### Work instruction
Output the first line below and each one after it, exactly, up to and including the line holding "work when done right.*". Pictures should not be copied.

### Material provided
== == ==
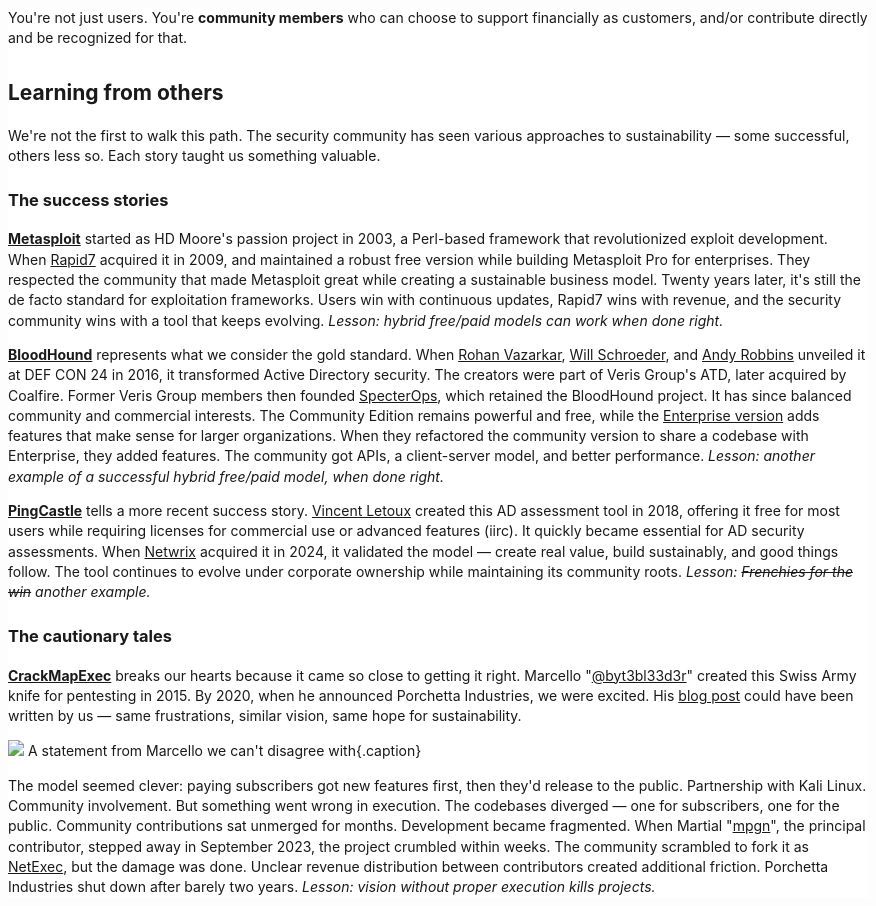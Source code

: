 You're not just users. You're **community members** who can choose to support financially as customers, and/or contribute directly and be recognized for that.

## Learning from others

We're not the first to walk this path. The security community has seen various approaches to sustainability — some successful, others less so. Each story taught us something valuable.

### The success stories

**[Metasploit](https://metasploit.com/)** started as HD Moore's passion project in 2003, a Perl-based framework that revolutionized exploit development. When [Rapid7](https://www.rapid7.com/) acquired it in 2009, and maintained a robust free version while building Metasploit Pro for enterprises. They respected the community that made Metasploit great while creating a sustainable business model. Twenty years later, it's still the de facto standard for exploitation frameworks. Users win with continuous updates, Rapid7 wins with revenue, and the security community wins with a tool that keeps evolving. *Lesson: hybrid free/paid models can work when done right.*

**[BloodHound](https://bloodhound.readthedocs.io/)** represents what we consider the gold standard. When [Rohan Vazarkar](https://twitter.com/cptjesus), [Will Schroeder](https://twitter.com/harmj0y), and [Andy Robbins](https://twitter.com/_wald0) unveiled it at DEF CON 24 in 2016, it transformed Active Directory security. The creators were part of Veris Group's ATD, later acquired by Coalfire. Former Veris Group members then founded [SpecterOps](https://specterops.io/), which retained the BloodHound project. It has since balanced community and commercial interests. The Community Edition remains powerful and free, while the [Enterprise version](https://specterops.io/bloodhound-enterprise) adds features that make sense for larger organizations. When they refactored the community version to share a codebase with Enterprise, they added features. The community got APIs, a client-server model, and better performance. *Lesson: another example of a successful hybrid free/paid model, when done right.*

**[PingCastle](https://www.pingcastle.com/)** tells a more recent success story. [Vincent Letoux](https://twitter.com/vletoux) created this AD assessment tool in 2018, offering it free for most users while requiring licenses for commercial use or advanced features (iirc). It quickly became essential for AD security assessments. When [Netwrix](https://www.netwrix.com/) acquired it in 2024, it validated the model — create real value, build sustainably, and good things follow. The tool continues to evolve under corporate ownership while maintaining its community roots. *Lesson: ~~Frenchies for the win~~ another example.*

### The cautionary tales

**[CrackMapExec](https://github.com/byt3bl33d3r/CrackMapExec)** breaks our hearts because it came so close to getting it right. Marcello "[@byt3bl33d3r](https://twitter.com/byt3bl33d3r)" created this Swiss Army knife for pentesting in 2015. By 2020, when he announced Porchetta Industries, we were excited. His [blog post](https://web.archive.org/web/20201119013651/https://blog.porchetta.industries/2020/11/17/And-Now-For-Something-Completely-Diffrent/) could have been written by us — same frustrations, similar vision, same hope for sustainability.

![](/assets/blog/marcello_statement.png)
A statement from Marcello we can't disagree with{.caption}

The model seemed clever: paying subscribers got new features first, then they'd release to the public. Partnership with Kali Linux. Community involvement. But something went wrong in execution. The codebases diverged — one for subscribers, one for the public. Community contributions sat unmerged for months. Development became fragmented. When Martial "[mpgn](https://twitter.com/mpgn_x64)", the principal contributor, stepped away in September 2023, the project crumbled within weeks. The community scrambled to fork it as [NetExec](https://github.com/Pennyw0rth/NetExec), but the damage was done. Unclear revenue distribution between contributors created additional friction. Porchetta Industries shut down after barely two years. *Lesson: vision without proper execution kills projects.*
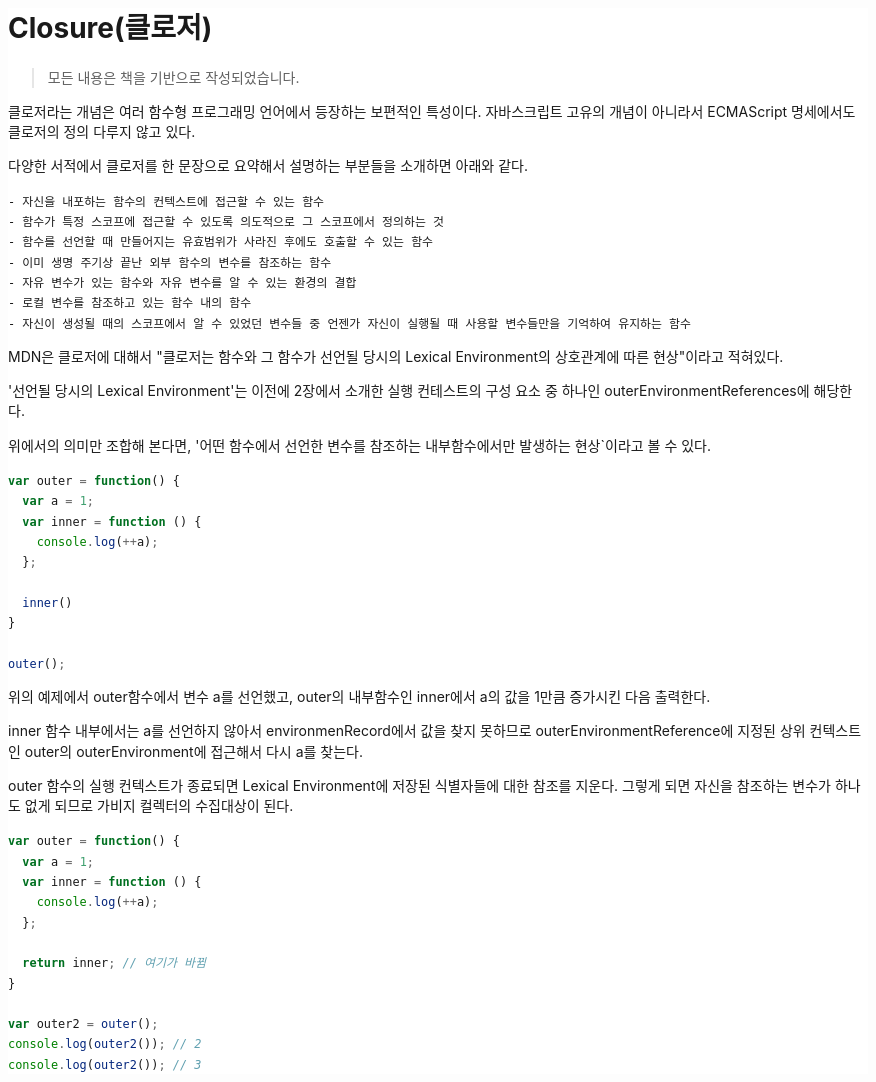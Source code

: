 # Closure(클로저)

> 모든 내용은 책을 기반으로 작성되었습니다.

클로저라는 개념은 여러 함수형 프로그래밍 언어에서 등장하는 보편적인 특성이다. 자바스크립트 고유의 개념이 아니라서 ECMAScript 명세에서도 클로저의 정의 다루지 않고 있다.

다양한 서적에서 클로저를 한 문장으로 요약해서 설명하는 부분들을 소개하면 아래와 같다.

```text
- 자신을 내포하는 함수의 컨텍스트에 접근할 수 있는 함수
- 함수가 특정 스코프에 접근할 수 있도록 의도적으로 그 스코프에서 정의하는 것
- 함수를 선언할 때 만들어지는 유효범위가 사라진 후에도 호출할 수 있는 함수
- 이미 생명 주기상 끝난 외부 함수의 변수를 참조하는 함수
- 자유 변수가 있는 함수와 자유 변수를 알 수 있는 환경의 결합
- 로컬 변수를 참조하고 있는 함수 내의 함수
- 자신이 생성될 때의 스코프에서 알 수 있었던 변수들 중 언젠가 자신이 실행될 때 사용할 변수들만을 기억하여 유지하는 함수
```

MDN은 클로저에 대해서 "클로저는 함수와 그 함수가 선언될 당시의 Lexical Environment의 상호관계에 따른 현상"이라고 적혀있다. 

'선언될 당시의 Lexical Environment'는 이전에 2장에서 소개한 실행 컨테스트의 구성 요소 중 하나인 outerEnvironmentReferences에 해당한다.

위에서의 의미만 조합해 본다면, '어떤 함수에서 선언한 변수를 참조하는 내부함수에서만 발생하는 현상`이라고 볼 수 있다.

```js
var outer = function() {
  var a = 1;
  var inner = function () {
    console.log(++a);
  };

  inner()
}

outer();
```

위의 예제에서 outer함수에서 변수 a를 선언했고, outer의 내부함수인 inner에서 a의 값을 1만큼 증가시킨 다음 출력한다.

inner 함수 내부에서는 a를 선언하지 않아서 environmenRecord에서 값을 찾지 못하므로 outerEnvironmentReference에 지정된 상위 컨텍스트인 outer의 outerEnvironment에 접근해서 다시 a를 찾는다. 

outer 함수의 실행 컨텍스트가 종료되면 Lexical Environment에 저장된 식별자들에 대한 참조를 지운다. 
그렇게 되면 자신을 참조하는 변수가 하나도 없게 되므로 가비지 컬렉터의 수집대상이 된다.


```js
var outer = function() {
  var a = 1;
  var inner = function () {
    console.log(++a);
  };

  return inner; // 여기가 바뀜
}

var outer2 = outer();
console.log(outer2()); // 2
console.log(outer2()); // 3
```
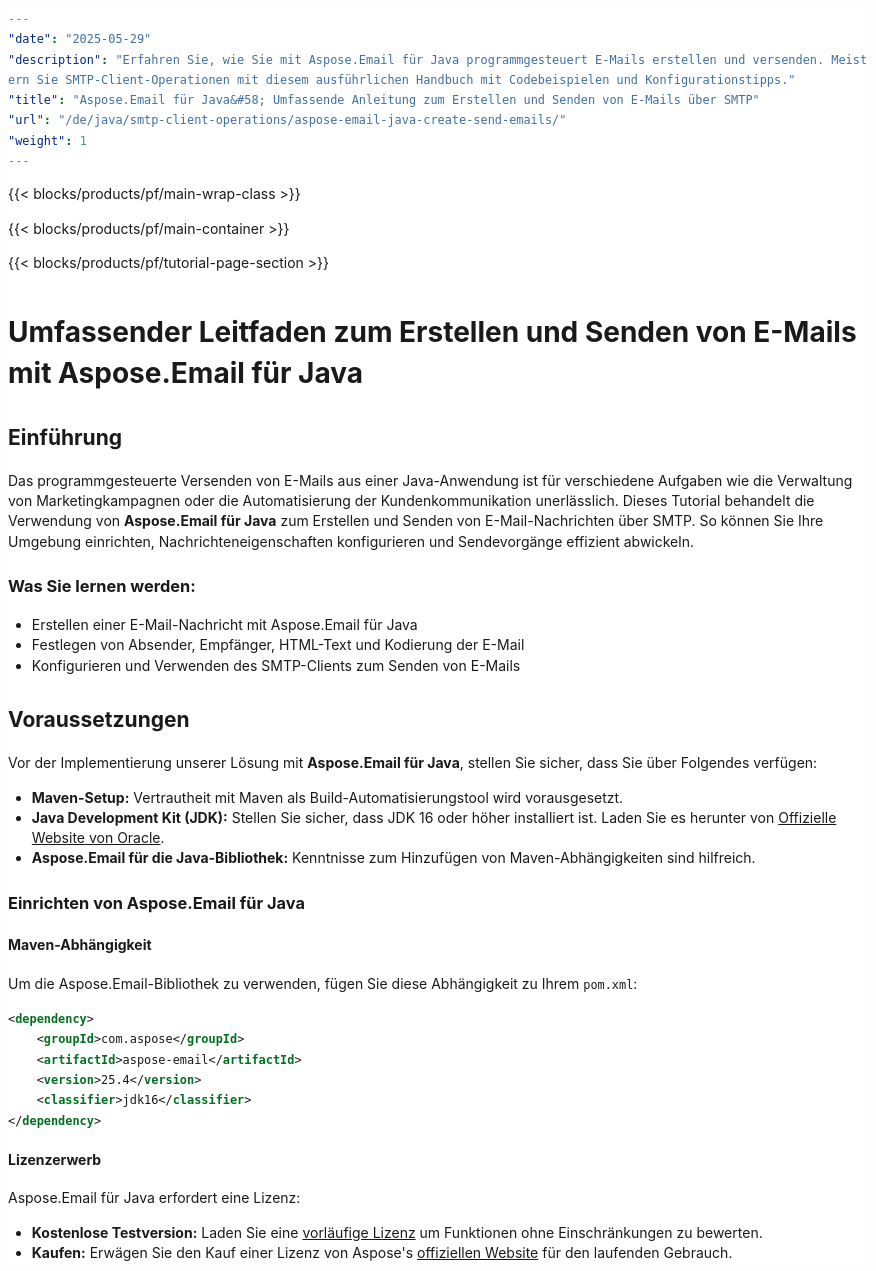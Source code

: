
 ```yaml
---
"date": "2025-05-29"
"description": "Erfahren Sie, wie Sie mit Aspose.Email für Java programmgesteuert E-Mails erstellen und versenden. Meistern Sie SMTP-Client-Operationen mit diesem ausführlichen Handbuch mit Codebeispielen und Konfigurationstipps."
"title": "Aspose.Email für Java&#58; Umfassende Anleitung zum Erstellen und Senden von E-Mails über SMTP"
"url": "/de/java/smtp-client-operations/aspose-email-java-create-send-emails/"
"weight": 1
---
```


{{< blocks/products/pf/main-wrap-class >}}

{{< blocks/products/pf/main-container >}}

{{< blocks/products/pf/tutorial-page-section >}}
# Umfassender Leitfaden zum Erstellen und Senden von E-Mails mit Aspose.Email für Java
## Einführung
Das programmgesteuerte Versenden von E-Mails aus einer Java-Anwendung ist für verschiedene Aufgaben wie die Verwaltung von Marketingkampagnen oder die Automatisierung der Kundenkommunikation unerlässlich. Dieses Tutorial behandelt die Verwendung von **Aspose.Email für Java** zum Erstellen und Senden von E-Mail-Nachrichten über SMTP. So können Sie Ihre Umgebung einrichten, Nachrichteneigenschaften konfigurieren und Sendevorgänge effizient abwickeln.

### Was Sie lernen werden:
- Erstellen einer E-Mail-Nachricht mit Aspose.Email für Java
- Festlegen von Absender, Empfänger, HTML-Text und Kodierung der E-Mail
- Konfigurieren und Verwenden des SMTP-Clients zum Senden von E-Mails

## Voraussetzungen
Vor der Implementierung unserer Lösung mit **Aspose.Email für Java**, stellen Sie sicher, dass Sie über Folgendes verfügen:
- **Maven-Setup:** Vertrautheit mit Maven als Build-Automatisierungstool wird vorausgesetzt.
- **Java Development Kit (JDK):** Stellen Sie sicher, dass JDK 16 oder höher installiert ist. Laden Sie es herunter von [Offizielle Website von Oracle](https://www.oracle.com/java/technologies/javase-downloads.html).
- **Aspose.Email für die Java-Bibliothek:** Kenntnisse zum Hinzufügen von Maven-Abhängigkeiten sind hilfreich.

### Einrichten von Aspose.Email für Java
#### Maven-Abhängigkeit
Um die Aspose.Email-Bibliothek zu verwenden, fügen Sie diese Abhängigkeit zu Ihrem `pom.xml`:
```xml
<dependency>
    <groupId>com.aspose</groupId>
    <artifactId>aspose-email</artifactId>
    <version>25.4</version>
    <classifier>jdk16</classifier>
</dependency>
```
#### Lizenzerwerb
Aspose.Email für Java erfordert eine Lizenz:
- **Kostenlose Testversion:** Laden Sie eine [vorläufige Lizenz](https://purchase.aspose.com/temporary-license/) um Funktionen ohne Einschränkungen zu bewerten.
- **Kaufen:** Erwägen Sie den Kauf einer Lizenz von Aspose's [offiziellen Website](https://purchase.aspose.com/buy) für den laufenden Gebrauch.
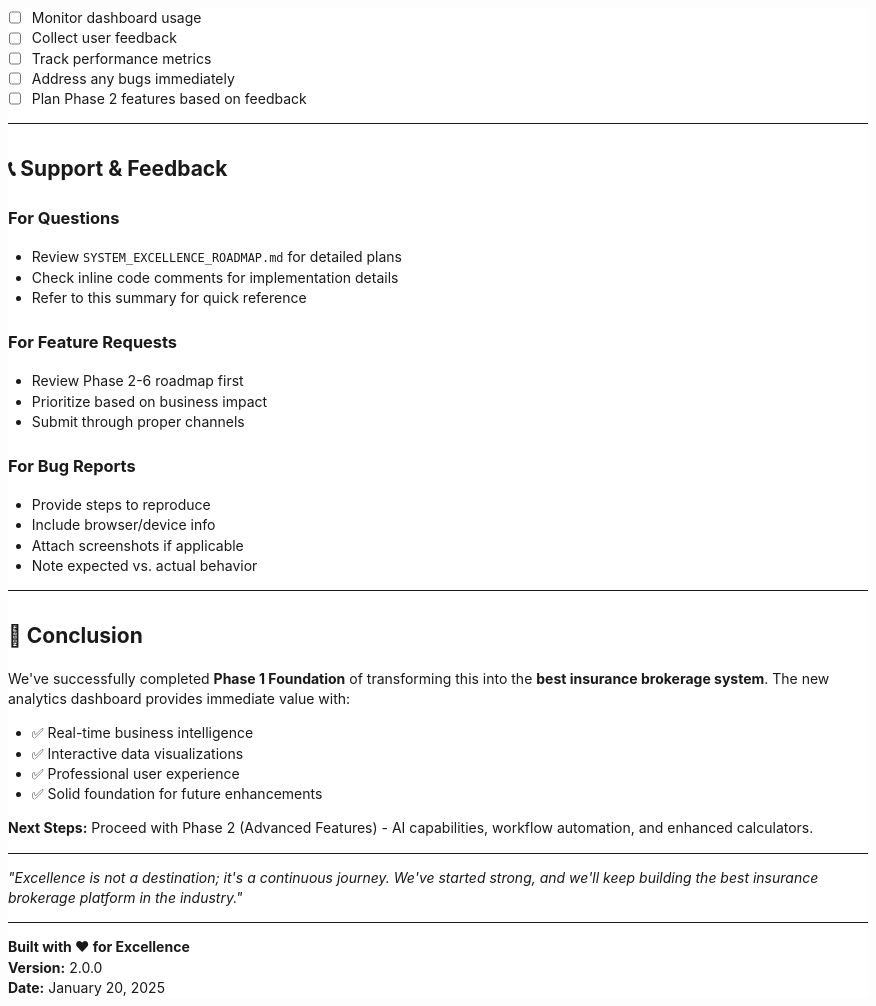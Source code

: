 - [ ] Monitor dashboard usage
- [ ] Collect user feedback
- [ ] Track performance metrics
- [ ] Address any bugs immediately
- [ ] Plan Phase 2 features based on feedback

---

## 📞 Support & Feedback

### For Questions
- Review `SYSTEM_EXCELLENCE_ROADMAP.md` for detailed plans
- Check inline code comments for implementation details
- Refer to this summary for quick reference

### For Feature Requests
- Review Phase 2-6 roadmap first
- Prioritize based on business impact
- Submit through proper channels

### For Bug Reports
- Provide steps to reproduce
- Include browser/device info
- Attach screenshots if applicable
- Note expected vs. actual behavior

---

## 🎉 Conclusion

We've successfully completed **Phase 1 Foundation** of transforming this into the **best insurance brokerage system**. The new analytics dashboard provides immediate value with:

- ✅ Real-time business intelligence
- ✅ Interactive data visualizations
- ✅ Professional user experience
- ✅ Solid foundation for future enhancements

**Next Steps:** Proceed with Phase 2 (Advanced Features) - AI capabilities, workflow automation, and enhanced calculators.

---

*"Excellence is not a destination; it's a continuous journey. We've started strong, and we'll keep building the best insurance brokerage platform in the industry."*

---

**Built with ❤️ for Excellence**  
**Version:** 2.0.0  
**Date:** January 20, 2025
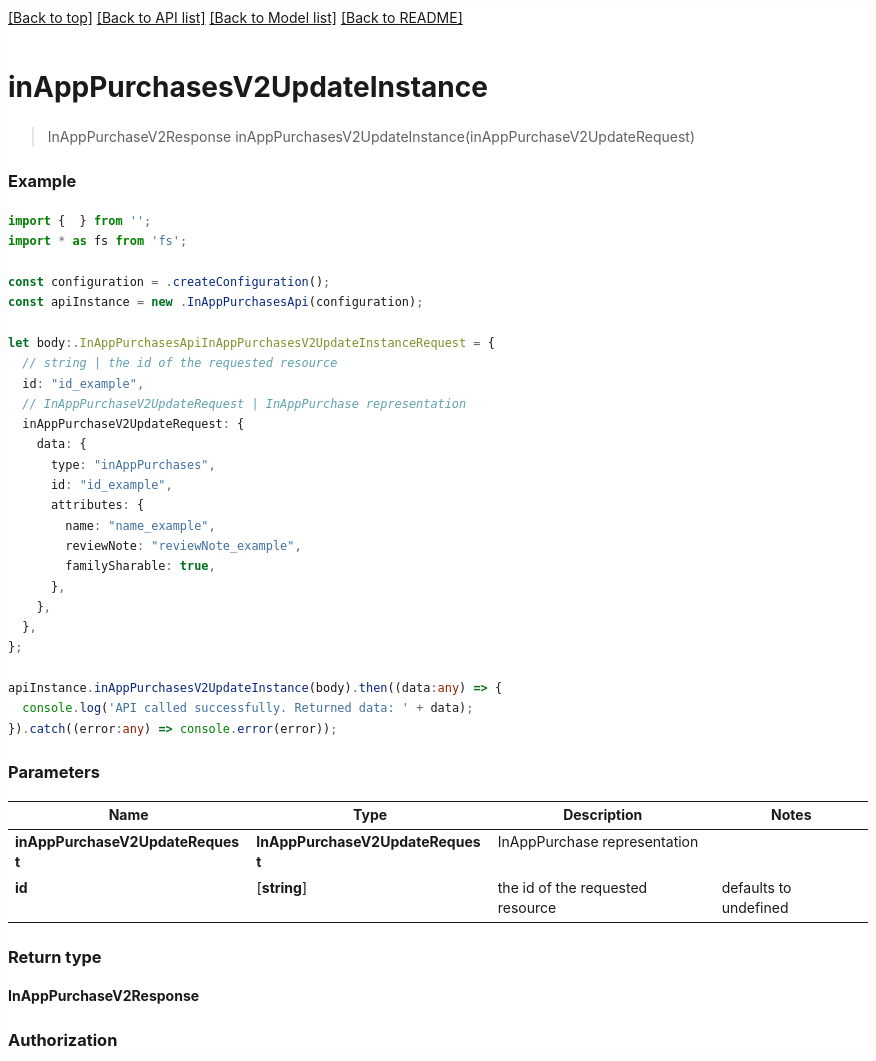 [[Back to top]](#) [[Back to API list]](README.md#documentation-for-api-endpoints) [[Back to Model list]](README.md#documentation-for-models) [[Back to README]](README.md)

# **inAppPurchasesV2UpdateInstance**
> InAppPurchaseV2Response inAppPurchasesV2UpdateInstance(inAppPurchaseV2UpdateRequest)


### Example


```typescript
import {  } from '';
import * as fs from 'fs';

const configuration = .createConfiguration();
const apiInstance = new .InAppPurchasesApi(configuration);

let body:.InAppPurchasesApiInAppPurchasesV2UpdateInstanceRequest = {
  // string | the id of the requested resource
  id: "id_example",
  // InAppPurchaseV2UpdateRequest | InAppPurchase representation
  inAppPurchaseV2UpdateRequest: {
    data: {
      type: "inAppPurchases",
      id: "id_example",
      attributes: {
        name: "name_example",
        reviewNote: "reviewNote_example",
        familySharable: true,
      },
    },
  },
};

apiInstance.inAppPurchasesV2UpdateInstance(body).then((data:any) => {
  console.log('API called successfully. Returned data: ' + data);
}).catch((error:any) => console.error(error));
```


### Parameters

Name | Type | Description  | Notes
------------- | ------------- | ------------- | -------------
 **inAppPurchaseV2UpdateRequest** | **InAppPurchaseV2UpdateRequest**| InAppPurchase representation |
 **id** | [**string**] | the id of the requested resource | defaults to undefined


### Return type

**InAppPurchaseV2Response**

### Authorization
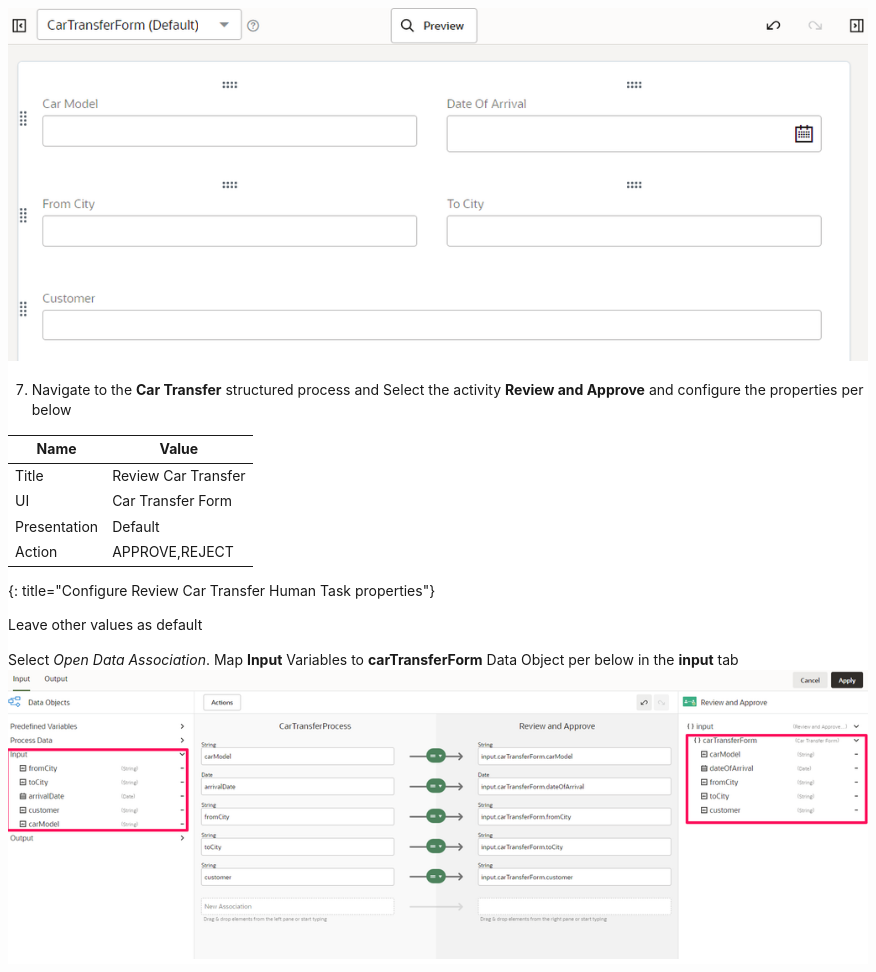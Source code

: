 ![Car Transfer Web Form](images/car-transfer-web-form.png)

7.	Navigate to the **Car Transfer** structured process and Select the activity **Review and Approve** and configure the properties per below

| Name | Value |
| --- | --- |
| Title | Review Car Transfer |
| UI | Car Transfer Form |
| Presentation | Default |
| Action | APPROVE,REJECT |
{: title="Configure Review Car Transfer Human Task properties"}

Leave other values as default

Select *Open Data Association*. Map **Input** Variables to **carTransferForm** Data Object per below in the **input** tab
![Review and approve Input Data Association](images/car-transfer-review-approve-da.png)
== == ==
### Answer to the exercise
Source code

: You're not just users. You're **community members** who can choose to support financially as customers, and/or contribute directly and be recognized for that.

## Learning from others

We're not the first to walk this path. The security community has seen various approaches to sustainability — some successful, others less so. Each story taught us something valuable.

### The success stories

**[Metasploit](https://metasploit.com/)** started as HD Moore's passion project in 2003, a Perl-based framework that revolutionized exploit development. When [Rapid7](https://www.rapid7.com/) acquired it in 2009, and maintained a robust free version while building Metasploit Pro for enterprises. They respected the community that made Metasploit great while creating a sustainable business model. Twenty years later, it's still the de facto standard for exploitation frameworks. Users win with continuous updates, Rapid7 wins with revenue, and the security community wins with a tool that keeps evolving. *Lesson: hybrid free/paid models can work when done right.*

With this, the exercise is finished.